ACTIVITY: Read the data, and whenever a line holds the word "pressing", report that line.

DATA TO USE:
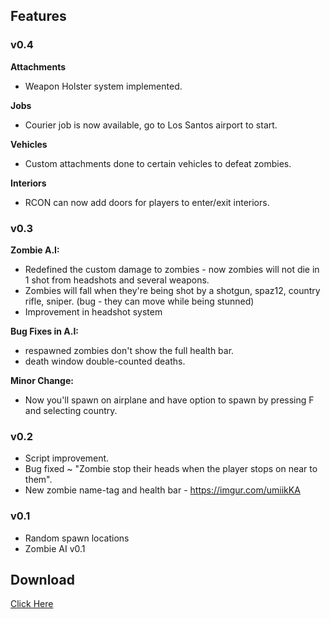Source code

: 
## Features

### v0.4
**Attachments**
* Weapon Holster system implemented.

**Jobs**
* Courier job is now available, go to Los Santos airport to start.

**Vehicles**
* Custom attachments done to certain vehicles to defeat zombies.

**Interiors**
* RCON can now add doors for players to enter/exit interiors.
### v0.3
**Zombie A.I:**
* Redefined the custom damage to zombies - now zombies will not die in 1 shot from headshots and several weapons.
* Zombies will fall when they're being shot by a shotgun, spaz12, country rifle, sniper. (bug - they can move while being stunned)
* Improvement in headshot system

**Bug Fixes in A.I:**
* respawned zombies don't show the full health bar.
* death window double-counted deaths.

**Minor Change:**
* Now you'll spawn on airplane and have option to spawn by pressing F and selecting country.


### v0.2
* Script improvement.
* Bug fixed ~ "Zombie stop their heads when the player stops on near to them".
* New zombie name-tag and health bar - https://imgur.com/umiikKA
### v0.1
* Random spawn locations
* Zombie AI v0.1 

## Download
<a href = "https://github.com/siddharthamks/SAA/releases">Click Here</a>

==

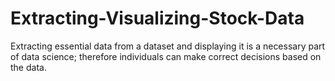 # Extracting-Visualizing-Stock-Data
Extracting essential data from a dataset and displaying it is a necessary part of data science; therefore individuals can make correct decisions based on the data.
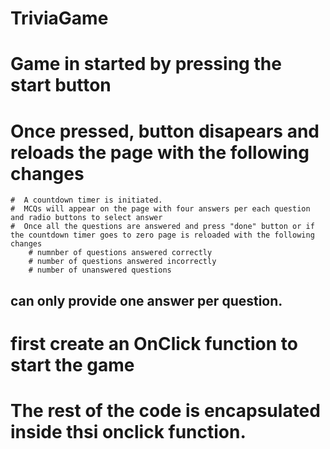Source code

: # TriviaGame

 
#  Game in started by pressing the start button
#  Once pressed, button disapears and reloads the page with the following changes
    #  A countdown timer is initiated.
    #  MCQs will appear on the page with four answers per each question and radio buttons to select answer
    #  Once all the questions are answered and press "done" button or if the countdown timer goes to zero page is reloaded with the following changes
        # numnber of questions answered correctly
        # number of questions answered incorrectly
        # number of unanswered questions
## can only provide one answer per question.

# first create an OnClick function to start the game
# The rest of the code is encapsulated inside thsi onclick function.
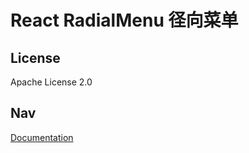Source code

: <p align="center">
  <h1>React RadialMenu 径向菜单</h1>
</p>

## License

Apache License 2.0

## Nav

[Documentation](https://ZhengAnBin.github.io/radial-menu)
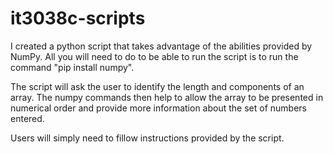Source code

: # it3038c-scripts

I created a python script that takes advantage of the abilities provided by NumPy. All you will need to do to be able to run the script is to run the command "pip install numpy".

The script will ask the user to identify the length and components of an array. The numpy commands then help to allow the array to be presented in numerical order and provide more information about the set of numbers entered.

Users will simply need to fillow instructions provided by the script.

TASK ANSWER:
* Now you'll spawn on airplane and have option to spawn by pressing F and selecting country.
#  Game in started by pressing the start button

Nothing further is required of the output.